Even if we had the hypothetical £350 million a week, (or £18.2 billion per year), coming back from the EU and going into the NHS after Brexit, this extra money would barely be a drop in the ocean that is the projected £128 billion spend of 2020. It would only cover 14 per cent of the NHS’s spending in that year alone. Given the amount we spend on the NHS increases every year as well, that £18.2 billion becomes smaller and smaller as the years go on. This is regardless of whether or not we even send a full £350 million to the EU every week in the first place.
Moreover, The King’s Fund reported that the Office for Budget Responsibility estimated that a medium-disruption no-deal Brexit would actually cost the UK £30 billion per year. The Institute of Fiscal Studies’ estimate was even more dire, positing that the UK government would need to double its borrowing to around £100 billion a year.
With all things considered , it certainly doesn’t seem like Brexit will bring more funding the medical field or the NHS at all. Even if the £350 million-per-week claims were true, it simply wouldn’t make a noticeable impact at all.
Even with funding aside, Brexit has undeniably impacted the medical field’s professional level. According to the Financial Times, by the start of 2019 more than 7,000 nurses from the European Economic Area (EEA) had left the UK since the referendum. With 41,000 nursing vacancies in England alone, and the NHS relying on over 5 per cent of nurses to come from the EEA, hearing that there has been an 87 per cent drop in the number of EEA nurses coming to the UK is worrying. It is predicted that by 2021, England will be short 51,000 nurses.

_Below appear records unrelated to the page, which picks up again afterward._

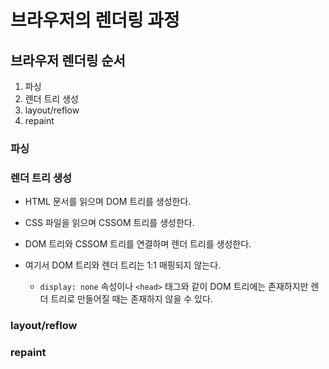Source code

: # 브라우저의 렌더링 과정

## 브라우저 렌더링 순서

1. 파싱
2. 렌더 트리 생성
3. layout/reflow
4. repaint

### 파싱

### 렌더 트리 생성

* HTML 문서를 읽으며 DOM 트리를 생성한다.
* CSS 파일을 읽으며 CSSOM 트리를 생성한다.
* DOM 트리와 CSSOM 트리를 연결하며 렌더 트리를 생성한다.



* 여기서 DOM 트리와 렌더 트리는 1:1 매핑되지 않는다.
  * `display: none` 속성이나 `<head>` 태그와 같이 DOM 트리에는 존재하지만 렌더 트리로 만들어질 때는 존재하지 않을 수 있다.

### layout/reflow

### repaint
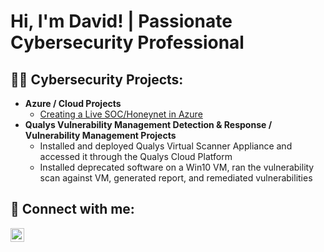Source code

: <h1>Hi, I'm David! | Passionate Cybersecurity Professional

<h2>👨‍💻 Cybersecurity Projects:</h2>

- <b>Azure / Cloud Projects</b>
  - [Creating a Live SOC/Honeynet in Azure](https://github.com/DavidGarcia826/Azure-SOC-Honeynet)
- <b>Qualys Vulnerability Management Detection & Response / Vulnerability Management Projects</b>
  - Installed and deployed Qualys Virtual Scanner Appliance and accessed it through the Qualys Cloud Platform
  - Installed deprecated software on a Win10 VM, ran the vulnerability scan against VM, generated report, and remediated vulnerabilities 

<h2> 🤳 Connect with me:</h2>

[<img align="left" alt="JoshMadakor | LinkedIn" width="22px" src="https://cdn.jsdelivr.net/npm/simple-icons@v3/icons/linkedin.svg" />][linkedin]

[linkedin]: https://www.linkedin.com/in/davidgarcia26/
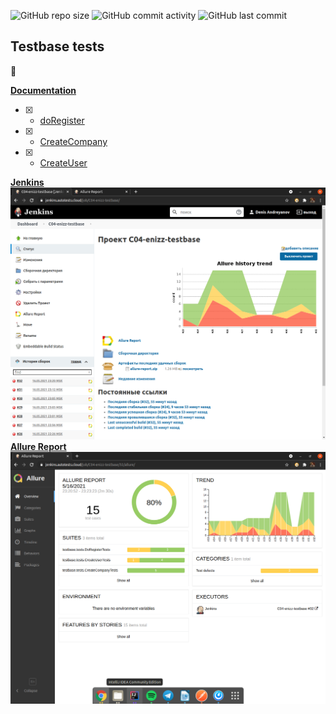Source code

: ![GitHub repo size](https://img.shields.io/github/repo-size/dandreyanov/TestBase?style=flat-square) ![GitHub commit activity](https://img.shields.io/github/commit-activity/y/dandreyanov/TestBase?style=flat-square) ![GitHub last commit](https://img.shields.io/github/last-commit/dandreyanov/TestBase?style=flat-square)

## Testbase tests 
:robot:

[**Documentation**](https://testbase.atlassian.net/wiki/spaces/USERS/pages/592511089/SOAP+REST)

- [X] - [doRegister](https://github.com/dandreyanov/TestBase/blob/master/src/test/java/testbase/tests/DoRegisterTests.java)
- [X] - [CreateCompany](https://github.com/dandreyanov/TestBase/blob/master/src/test/java/testbase/tests/CreateCompanyTests.java)
- [X] - [CreateUser](https://github.com/dandreyanov/TestBase/blob/master/src/test/java/testbase/tests/CreateUserTests.java)
    
[**Jenkins**](https://jenkins.autotests.cloud/job/C04-enizz-testbase/)
![jen](img/jenkins.png)
[**Allure Report**](https://jenkins.autotests.cloud/job/C04-enizz-testbase/32/allure/)
![allure](img/allure.png)    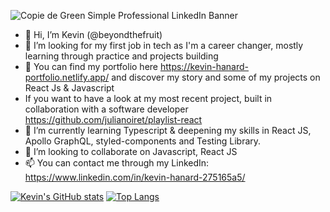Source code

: ![Copie de Green Simple Professional LinkedIn Banner](https://user-images.githubusercontent.com/56717791/203874873-b0d50e07-5711-42c6-ba1a-8df073569fb1.png)


- 👋 Hi, I’m Kevin (@beyondthefruit) 
- 👀 I’m looking for my first job in tech as I'm a career changer, mostly learning through practice and projects building
- 🥇 You can find my portfolio here https://kevin-hanard-portfolio.netlify.app/ and discover my story and some of my projects on React Js & Javascript 
- If you want to have a look at my most recent project, built in collaboration with a software developer https://github.com/julianoiret/playlist-react 
- 🌱 I’m currently learning Typescript & deepening my skills in React JS, Apollo GraphQL, styled-components and Testing Library.
- 💞️ I’m looking to collaborate on Javascript, React JS
- 📫 You can contact me through my LinkedIn: https://www.linkedin.com/in/kevin-hanard-275165a5/

[![Kevin's GitHub stats](https://github-readme-stats.vercel.app/api?username=beyondthefruit&hide=stars,issues,contribs&count_private=true&theme=dracula)]([https://github.com/beyondthefruit](https://github.com/beyondthefruit/)/github-readme-stats) [![Top Langs](https://github-readme-stats.vercel.app/api/top-langs/?username=beyondthefruit&layout=compact&theme=dracula&hide=scss)](https://github.com/beyondthefruit/github-readme-stats)



<!---
beyondthefruit/beyondthefruit is a ✨ special ✨ repository because its `README.md` (this file) appears on your GitHub profile.
You can click the Preview link to take a look at your changes.
--->

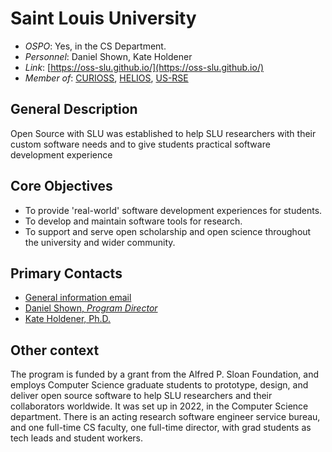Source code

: # Saint Louis University

- *OSPO*: Yes, in the CS Department.
- *Personnel*: Daniel Shown, Kate Holdener
- *Link*: [https://oss-slu.github.io/](https://oss-slu.github.io/)
- *Member of*: [CURIOSS](https://curioss.org/), [HELIOS](https://www.heliosopen.org/members), [US-RSE](https://us-rse.org/)

## General Description

Open Source with SLU was established to help SLU researchers with their custom software needs and to give students practical software development experience

## Core Objectives

- To provide 'real-world' software development experiences for students.
- To develop and maintain software tools for research.
- To support and serve open scholarship and open science throughout the university and wider community.

## Primary Contacts

- [General information email](mailto:oss@slu.edu)
- [Daniel Shown, *Program Director*](https://oss-slu.github.io/people/leadership)
- [Kate Holdener, Ph.D.](https://oss-slu.github.io/people/leadership)

## Other context

The program is funded by a grant from the Alfred P. Sloan Foundation, and employs Computer Science graduate students to prototype, design, and deliver open source software to help SLU researchers and their collaborators worldwide. It was set up in 2022, in the Computer Science department. There is an acting research software engineer service bureau, and one full-time CS faculty, one full-time director, with grad students as tech leads and student workers.

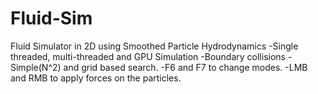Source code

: # Fluid-Sim
Fluid Simulator in 2D using Smoothed Particle Hydrodynamics
-Single threaded, multi-threaded and GPU Simulation
-Boundary collisions
-Simple(N^2) and grid based search.
-F6 and F7 to change modes.
-LMB and RMB to apply forces on the particles.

This is also not unique to nursing. From psychology to technology, the prospect of a ‘brain drain’ as EU nationals leave the UK is a frightening thought. Experts from all across the EU came to the UK for so many reasons — but few of those reasons would withstand the recorded increase in racism and hate crimes as a result of Brexit’s influence. In just one snapshot, the Financial Times reported how a Polish nurse recounted that she has not only been told to “go home” by patients she is employed to help, but also by her own colleagues. Between this and dropping employment conditions, the nurse stated she is waiting for the Brexit deal to be finalised. Then, she will choose whether to stay or leave.

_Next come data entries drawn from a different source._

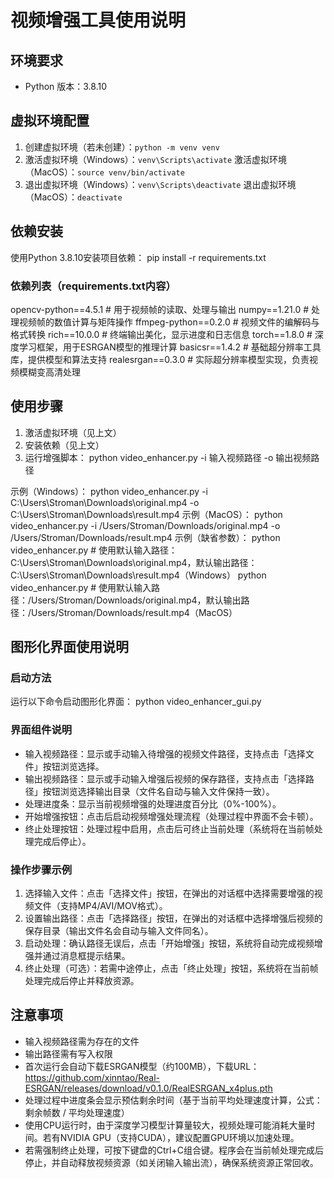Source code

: # 视频增强工具使用说明

## 环境要求
- Python 版本：3.8.10

## 虚拟环境配置
1. 创建虚拟环境（若未创建）：`python -m venv venv`
2. 激活虚拟环境（Windows）：`venv\Scripts\activate`
   激活虚拟环境（MacOS）：`source venv/bin/activate`
3. 退出虚拟环境（Windows）：`venv\Scripts\deactivate`
   退出虚拟环境（MacOS）：`deactivate`

## 依赖安装
使用Python 3.8.10安装项目依赖：
pip install -r requirements.txt

### 依赖列表（requirements.txt内容）
opencv-python==4.5.1  # 用于视频帧的读取、处理与输出
numpy==1.21.0  # 处理视频帧的数值计算与矩阵操作
ffmpeg-python==0.2.0  # 视频文件的编解码与格式转换
rich==10.0.0  # 终端输出美化，显示进度和日志信息
torch==1.8.0  # 深度学习框架，用于ESRGAN模型的推理计算
basicsr==1.4.2  # 基础超分辨率工具库，提供模型和算法支持
realesrgan==0.3.0  # 实际超分辨率模型实现，负责视频模糊变高清处理

## 使用步骤
1. 激活虚拟环境（见上文）
2. 安装依赖（见上文）
3. 运行增强脚本：
python video_enhancer.py -i 输入视频路径 -o 输出视频路径

示例（Windows）：
python video_enhancer.py -i C:\Users\Stroman\Downloads\original.mp4 -o C:\Users\Stroman\Downloads\result.mp4
示例（MacOS）：
python video_enhancer.py -i /Users/Stroman/Downloads/original.mp4 -o /Users/Stroman/Downloads/result.mp4
示例（缺省参数）：
python video_enhancer.py  # 使用默认输入路径：C:\Users\Stroman\Downloads\original.mp4，默认输出路径：C:\Users\Stroman\Downloads\result.mp4（Windows）
python video_enhancer.py  # 使用默认输入路径：/Users/Stroman/Downloads/original.mp4，默认输出路径：/Users/Stroman/Downloads/result.mp4（MacOS）

## 图形化界面使用说明
### 启动方法
运行以下命令启动图形化界面：
python video_enhancer_gui.py

### 界面组件说明
- 输入视频路径：显示或手动输入待增强的视频文件路径，支持点击「选择文件」按钮浏览选择。
- 输出视频路径：显示或手动输入增强后视频的保存路径，支持点击「选择路径」按钮浏览选择输出目录（文件名自动与输入文件保持一致）。
- 处理进度条：显示当前视频增强的处理进度百分比（0%-100%）。
- 开始增强按钮：点击后启动视频增强处理流程（处理过程中界面不会卡顿）。
- 终止处理按钮：处理过程中启用，点击后可终止当前处理（系统将在当前帧处理完成后停止）。

### 操作步骤示例
1. 选择输入文件：点击「选择文件」按钮，在弹出的对话框中选择需要增强的视频文件（支持MP4/AVI/MOV格式）。
2. 设置输出路径：点击「选择路径」按钮，在弹出的对话框中选择增强后视频的保存目录（输出文件名会自动与输入文件同名）。
3. 启动处理：确认路径无误后，点击「开始增强」按钮，系统将自动完成视频增强并通过消息框提示结果。
4. 终止处理（可选）：若需中途停止，点击「终止处理」按钮，系统将在当前帧处理完成后停止并释放资源。

## 注意事项
- 输入视频路径需为存在的文件
- 输出路径需有写入权限
- 首次运行会自动下载ESRGAN模型（约100MB），下载URL：https://github.com/xinntao/Real-ESRGAN/releases/download/v0.1.0/RealESRGAN_x4plus.pth
- 处理过程中进度条会显示预估剩余时间（基于当前平均处理速度计算，公式：剩余帧数 / 平均处理速度）
- 使用CPU运行时，由于深度学习模型计算量较大，视频处理可能消耗大量时间。若有NVIDIA GPU（支持CUDA），建议配置GPU环境以加速处理。
- 若需强制终止处理，可按下键盘的Ctrl+C组合键。程序会在当前帧处理完成后停止，并自动释放视频资源（如关闭输入输出流），确保系统资源正常回收。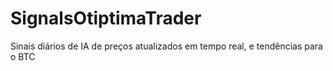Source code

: # SignalsOtiptimaTrader
Sinais diários de IA de preços atualizados em tempo real, e tendências para o BTC
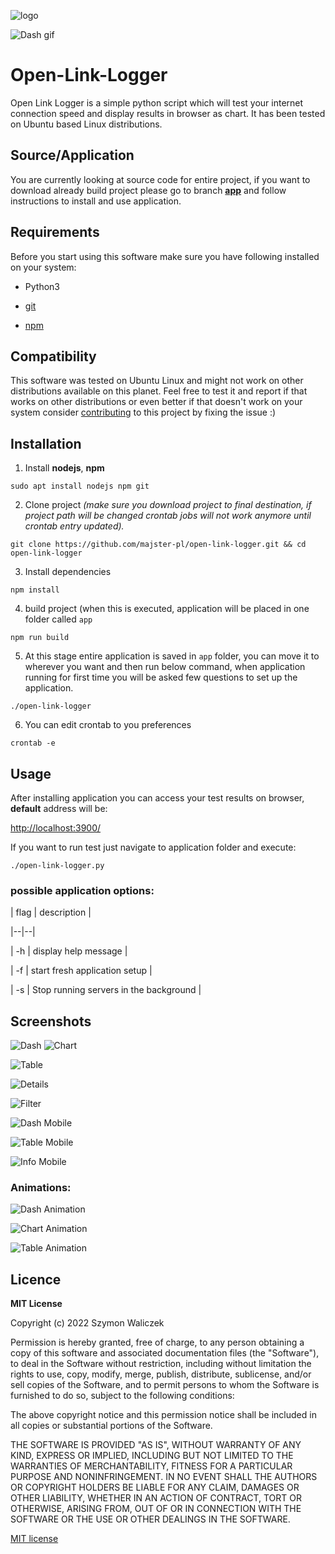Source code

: ﻿
  

![logo](https://github.com/majster-pl/open-link-logger/raw/main/public/logo-with-title.png)

  
![Dash gif](https://github.com/majster-pl/open-link-logger/blob/main/screenshots/dash1.gif?raw=true)
  

# Open-Link-Logger

  

  

Open Link Logger is a simple python script which will test your internet connection speed and display results in browser as chart. It has been tested on Ubuntu based Linux distributions.

  

## Source/Application

You are currently looking at source code for entire project, if you want to download already build project please go to branch **[app](https://github.com/majster-pl/open-link-logger/tree/app)** and follow instructions to install and use application.

  

## Requirements

  

  

Before you start using this software make sure you have following installed on your system:

  

- Python3

- [git](https://git-scm.com/download/linux)

- [npm](https://nodejs.org/en/download/)

  

## Compatibility

  

This software was tested on Ubuntu Linux and might not work on other distributions available on this planet. Feel free to test it and report if that works on other distributions or even better if that doesn't work on your system consider [contributing](https://github.com/majster-pl/open-link-logger) to this project by fixing the issue :)

  

  

## Installation

  

1. Install **nodejs**, **npm**

  

`sudo apt install nodejs npm git`

  

2. Clone project *(make sure you download project to final destination, if project path will be changed crontab jobs will not work anymore until crontab entry updated).*

  

`git clone https://github.com/majster-pl/open-link-logger.git && cd open-link-logger`

  

3. Install dependencies

  

`npm install`

  

4. build project (when this is executed, application will be placed in one folder called `app`

  

`npm run build`

  

5. At this stage entire application is saved in `app` folder, you can move it to wherever you want and then run below command, when application running for first time you will be asked few questions to set up the application.

  

`./open-link-logger`

  

6. You can edit crontab to you preferences

  

`crontab -e`

  

  

## Usage

  

After installing application you can access your test results on browser, **default** address will be:

  

[http://localhost:3900/](http://localhost:3900/)

  

  

If you want to run test just navigate to application folder and execute:

  

`./open-link-logger.py`

  

### possible application options:

| flag | description |

|--|--|

| -h | display help message |

| -f | start fresh application setup |

| -s | Stop running servers in the background |

  
## Screenshots

![Dash](https://raw.githubusercontent.com/majster-pl/open-link-logger/main/screenshots/Screenshot1.png)
  ![Chart](https://raw.githubusercontent.com/majster-pl/open-link-logger/main/screenshots/Screenshot2.png)

![Table](https://raw.githubusercontent.com/majster-pl/open-link-logger/main/screenshots/Screenshot3.png)

![Details](https://raw.githubusercontent.com/majster-pl/open-link-logger/main/screenshots/Screenshot4.png)

![Filter](https://raw.githubusercontent.com/majster-pl/open-link-logger/main/screenshots/Screenshot5.png)

![Dash Mobile](https://raw.githubusercontent.com/majster-pl/open-link-logger/main/screenshots/Screenshot6.png)

![Table Mobile](https://raw.githubusercontent.com/majster-pl/open-link-logger/main/screenshots/Screenshot7.png)

![Info Mobile](https://raw.githubusercontent.com/majster-pl/open-link-logger/main/screenshots/Screenshot8.png)

### Animations:
![Dash Animation](https://github.com/majster-pl/open-link-logger/blob/main/screenshots/dash1.gif?raw=true)

![Chart Animation](https://github.com/majster-pl/open-link-logger/blob/main/screenshots/chart1.gif?raw=true)

![Table Animation](https://github.com/majster-pl/open-link-logger/blob/main/screenshots/table1.gif?raw=true)

## Licence

  

  

**MIT License**

  

Copyright (c) 2022 Szymon Waliczek

  

  

Permission is hereby granted, free of charge, to any person obtaining a copy of this software and associated documentation files (the "Software"), to deal in the Software without restriction, including without limitation the rights to use, copy, modify, merge, publish, distribute, sublicense, and/or sell copies of the Software, and to permit persons to whom the Software is furnished to do so, subject to the following conditions:

  

  

The above copyright notice and this permission notice shall be included in all copies or substantial portions of the Software.

  

  

THE SOFTWARE IS PROVIDED "AS IS", WITHOUT WARRANTY OF ANY KIND, EXPRESS OR IMPLIED, INCLUDING BUT NOT LIMITED TO THE WARRANTIES OF MERCHANTABILITY, FITNESS FOR A PARTICULAR PURPOSE AND NONINFRINGEMENT. IN NO EVENT SHALL THE AUTHORS OR COPYRIGHT HOLDERS BE LIABLE FOR ANY CLAIM, DAMAGES OR OTHER LIABILITY, WHETHER IN AN ACTION OF CONTRACT, TORT OR OTHERWISE, ARISING FROM, OUT OF OR IN CONNECTION WITH THE SOFTWARE OR THE USE OR OTHER DEALINGS IN THE SOFTWARE.

  

  

[MIT license](https://opensource.org/licenses/MIT)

For medical science and research academics, securing funding for research is difficult enough. Leaving the EU means Britain loses its research funding from the EU, which makes up around 14 per cent of its total research funding pool.

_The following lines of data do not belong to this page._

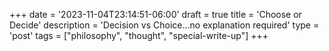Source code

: +++
date = '2023-11-04T23:14:51-06:00'
draft = true
title = 'Choose or Decide'
description = 'Decision vs Choice...no explanation required'
type = 'post'
tags = ["philosophy", "thought", "special-write-up"]
+++

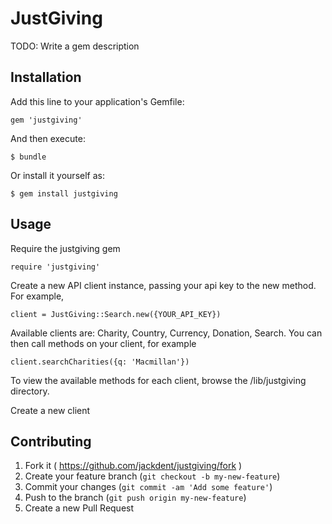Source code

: # JustGiving

TODO: Write a gem description

## Installation

Add this line to your application's Gemfile:

    gem 'justgiving'

And then execute:

    $ bundle

Or install it yourself as:

    $ gem install justgiving

## Usage

Require the justgiving gem

    require 'justgiving'

Create a new API client instance, passing your api key to the new method. For example,

    client = JustGiving::Search.new({YOUR_API_KEY})

Available clients are: Charity, Country, Currency, Donation, Search. You can then call methods on your client, for example

    client.searchCharities({q: 'Macmillan'})

To view the available methods for each client, browse the /lib/justgiving directory.

Create a new client

## Contributing

1. Fork it ( https://github.com/jackdent/justgiving/fork )
2. Create your feature branch (`git checkout -b my-new-feature`)
3. Commit your changes (`git commit -am 'Add some feature'`)
4. Push to the branch (`git push origin my-new-feature`)
5. Create a new Pull Request
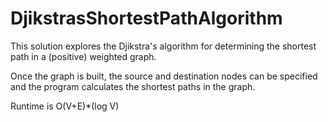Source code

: # DjikstrasShortestPathAlgorithm

This solution explores the Djikstra's algorithm for determining the shortest path in a (positive) weighted graph.

Once the graph is built, the source and destination nodes can be specified and the program calculates the shortest paths in the graph.

Runtime is O(V+E)*(log V)
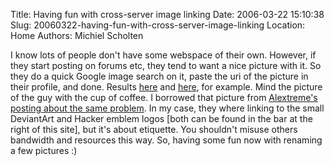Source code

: Title: Having fun with cross-server image linking
Date: 2006-03-22 15:10:38
Slug: 20060322-having-fun-with-cross-server-image-linking
Location: Home
Authors: Michiel Scholten

<p>I know lots of people don't have some webspace of their own. However, if they start posting on forums etc, they tend to want a nice picture with it. So they do a quick Google image search on it, paste the uri of the picture in their profile, and done. Results <a href="http://www.novosadski.net/viewtopic.php?p=51370&amp;sid=0a518389ede6dc7057c06d1278bd475b">here</a> and <a href="http://www.zone-wz.com/forums/viewtopic.php?id=20602">here</a>, for example. Mind the picture of the guy with the cup of coffee. I borrowed that picture from <a href="http://www.alextreme.org/drupal/?q=node/434">Alextreme's posting about the same problem</a>. In my case, they where linking to the small DeviantArt and Hacker emblem logos [both can be found in the bar at the right of this site], but it's about etiquette. You shouldn't misuse others bandwidth and resources this way. So, having some fun now with renaming a few pictures :)</p>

However, not everyone believes Brexit will cripple the UK. Dr Thomas Fink, Director of the London Institute for Mathematical Sciences, believes that the UK has a strong enough history of being a leader across many scientific fields, including medical. The doctor argues that, with Britain’s enviable university world rankings, the nation will still be a top pick for professionals.
The impact of Brexit on the medical field has already been a talking point among professionals at medical conferences in the last few years, and it continues to be so. In October 2019, the BMA council chair Chaand Nagpaul spoke at the European Union of Medical Specialists conference to share a similar optimism as Dr Fink’s regarding the effect of leaving the EU upon the medical sector. Dr Nagpaul commented that, regardless of being in or out of the EU, doctors would remain cooperative and united in their share interest and care for patients above all else.
Overall, it is difficult to predict how the UK’s medical sector will be impacted once Brexit truly finalises. But it is clear that the elongated process has already made significant shifts within the industry. These changes will only amplify once the nation actually leaves the EU, but if the preliminary changes caused by the prospect of leaving are anything to go by, the sector faces challenging times ahead.